Charge fluctuations induce mixed $d^5$ and $d^7$ states.

Significant contributions of $d^5$ and $d^7$ states to LS-HS transition.

Kinetic energy gain from charge fluctuations lowers total energy.

Abstract

The spin transition in LaCoO$_3$ has been investigated within the density-functional theory + dynamical mean-field theory formalism using continuous time quantum Monte Carlo. Calculations on the experimental rhombohedral atomic structure with two Co sites per unit cell show that an independent treatment of the Co atoms results in a ground state with strong charge fluctuations induced by electronic correlations. Each atom shows a contribution from either a $d^5$ or a $d^7$ state in addition to the main $d^6$ state.
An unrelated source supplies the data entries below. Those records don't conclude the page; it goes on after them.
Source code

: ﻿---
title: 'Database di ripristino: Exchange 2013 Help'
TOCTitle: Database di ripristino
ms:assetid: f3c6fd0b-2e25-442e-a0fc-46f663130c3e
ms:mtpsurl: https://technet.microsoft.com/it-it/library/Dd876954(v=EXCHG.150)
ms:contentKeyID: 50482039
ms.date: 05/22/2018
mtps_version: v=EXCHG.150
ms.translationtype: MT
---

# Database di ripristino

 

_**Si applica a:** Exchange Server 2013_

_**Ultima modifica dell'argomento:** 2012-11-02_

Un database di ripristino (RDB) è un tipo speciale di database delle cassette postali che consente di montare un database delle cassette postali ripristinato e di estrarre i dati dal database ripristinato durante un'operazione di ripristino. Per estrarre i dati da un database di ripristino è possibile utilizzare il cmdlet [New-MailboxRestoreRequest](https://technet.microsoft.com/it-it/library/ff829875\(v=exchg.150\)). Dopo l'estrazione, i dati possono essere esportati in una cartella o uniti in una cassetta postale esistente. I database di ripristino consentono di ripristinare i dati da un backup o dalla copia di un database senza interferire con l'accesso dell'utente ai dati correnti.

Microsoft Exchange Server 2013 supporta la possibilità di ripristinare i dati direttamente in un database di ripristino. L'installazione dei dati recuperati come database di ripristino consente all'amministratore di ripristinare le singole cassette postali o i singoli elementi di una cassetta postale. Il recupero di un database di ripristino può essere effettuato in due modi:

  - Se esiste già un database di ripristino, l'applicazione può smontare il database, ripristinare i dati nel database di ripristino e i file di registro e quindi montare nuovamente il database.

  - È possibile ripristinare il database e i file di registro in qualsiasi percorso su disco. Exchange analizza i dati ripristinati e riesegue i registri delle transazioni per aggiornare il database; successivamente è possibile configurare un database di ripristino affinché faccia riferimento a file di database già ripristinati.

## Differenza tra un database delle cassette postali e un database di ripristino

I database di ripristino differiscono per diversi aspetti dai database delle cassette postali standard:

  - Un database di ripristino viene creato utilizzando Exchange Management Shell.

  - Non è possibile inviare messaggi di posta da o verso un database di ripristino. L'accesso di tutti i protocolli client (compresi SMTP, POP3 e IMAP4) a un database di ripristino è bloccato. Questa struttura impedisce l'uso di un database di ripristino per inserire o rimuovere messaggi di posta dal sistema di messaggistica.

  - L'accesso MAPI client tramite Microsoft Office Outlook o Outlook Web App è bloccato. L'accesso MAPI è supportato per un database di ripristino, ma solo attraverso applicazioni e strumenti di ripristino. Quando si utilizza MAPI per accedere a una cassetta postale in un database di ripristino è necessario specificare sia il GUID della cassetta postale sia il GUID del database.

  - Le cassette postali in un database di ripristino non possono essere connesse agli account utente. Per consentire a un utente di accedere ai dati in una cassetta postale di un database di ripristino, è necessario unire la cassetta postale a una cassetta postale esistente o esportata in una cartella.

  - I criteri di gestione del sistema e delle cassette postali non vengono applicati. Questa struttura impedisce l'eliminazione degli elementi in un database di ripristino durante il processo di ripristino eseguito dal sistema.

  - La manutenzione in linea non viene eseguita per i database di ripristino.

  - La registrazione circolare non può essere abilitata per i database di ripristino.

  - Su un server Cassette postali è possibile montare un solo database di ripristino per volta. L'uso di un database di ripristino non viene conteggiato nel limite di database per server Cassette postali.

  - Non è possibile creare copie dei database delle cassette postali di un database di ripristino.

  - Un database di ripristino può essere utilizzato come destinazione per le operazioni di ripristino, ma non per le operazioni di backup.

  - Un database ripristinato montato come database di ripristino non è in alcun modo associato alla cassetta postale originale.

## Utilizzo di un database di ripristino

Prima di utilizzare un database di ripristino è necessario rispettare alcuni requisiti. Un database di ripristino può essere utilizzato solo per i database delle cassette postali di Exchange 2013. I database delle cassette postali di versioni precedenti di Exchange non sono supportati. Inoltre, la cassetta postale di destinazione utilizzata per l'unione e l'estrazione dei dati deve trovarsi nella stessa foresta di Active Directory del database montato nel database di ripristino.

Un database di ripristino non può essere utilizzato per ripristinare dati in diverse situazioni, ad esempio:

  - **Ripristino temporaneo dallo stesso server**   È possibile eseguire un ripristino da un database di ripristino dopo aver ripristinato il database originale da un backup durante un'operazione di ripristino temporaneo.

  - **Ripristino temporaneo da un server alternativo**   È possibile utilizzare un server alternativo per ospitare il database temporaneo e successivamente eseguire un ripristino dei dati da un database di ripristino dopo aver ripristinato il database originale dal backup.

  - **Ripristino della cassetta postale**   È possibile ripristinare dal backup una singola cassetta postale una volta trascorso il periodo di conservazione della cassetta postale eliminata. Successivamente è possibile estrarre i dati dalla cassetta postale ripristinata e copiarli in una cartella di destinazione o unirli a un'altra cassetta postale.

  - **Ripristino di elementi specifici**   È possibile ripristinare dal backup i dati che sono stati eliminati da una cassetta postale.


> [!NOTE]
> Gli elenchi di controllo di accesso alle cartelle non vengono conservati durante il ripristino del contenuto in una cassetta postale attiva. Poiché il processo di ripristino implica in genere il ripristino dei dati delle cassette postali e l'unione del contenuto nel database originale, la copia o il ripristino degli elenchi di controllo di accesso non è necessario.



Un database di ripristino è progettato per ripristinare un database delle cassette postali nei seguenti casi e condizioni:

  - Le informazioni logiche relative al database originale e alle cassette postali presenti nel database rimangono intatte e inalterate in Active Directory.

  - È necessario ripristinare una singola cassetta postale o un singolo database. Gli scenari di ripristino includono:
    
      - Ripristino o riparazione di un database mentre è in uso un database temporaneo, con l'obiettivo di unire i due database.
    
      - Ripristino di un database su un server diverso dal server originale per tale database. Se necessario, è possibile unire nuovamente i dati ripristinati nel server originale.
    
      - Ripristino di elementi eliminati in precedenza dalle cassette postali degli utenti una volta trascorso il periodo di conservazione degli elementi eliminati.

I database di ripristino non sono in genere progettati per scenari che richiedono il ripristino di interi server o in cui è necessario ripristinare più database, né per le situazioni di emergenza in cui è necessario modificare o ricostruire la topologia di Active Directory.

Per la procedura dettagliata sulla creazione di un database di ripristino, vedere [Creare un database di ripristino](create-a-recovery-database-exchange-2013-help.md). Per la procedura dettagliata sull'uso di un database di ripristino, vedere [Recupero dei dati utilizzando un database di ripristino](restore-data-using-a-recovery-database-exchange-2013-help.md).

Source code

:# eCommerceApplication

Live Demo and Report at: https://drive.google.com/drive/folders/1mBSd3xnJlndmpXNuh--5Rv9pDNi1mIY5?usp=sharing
These states play a relevant role in the spin transition which can be understood as a low spin-high spin (LS-HS) transition with significant contributions ($\sim$ $10$ %) to the LS and HS states of $d^5$ and $d^7$ states respectively. A thermodynamic analysis reveals a significant kinetic energy gain through introduction of charge fluctuations, which in addition to the potential energy reduction lowers the total energy of the system.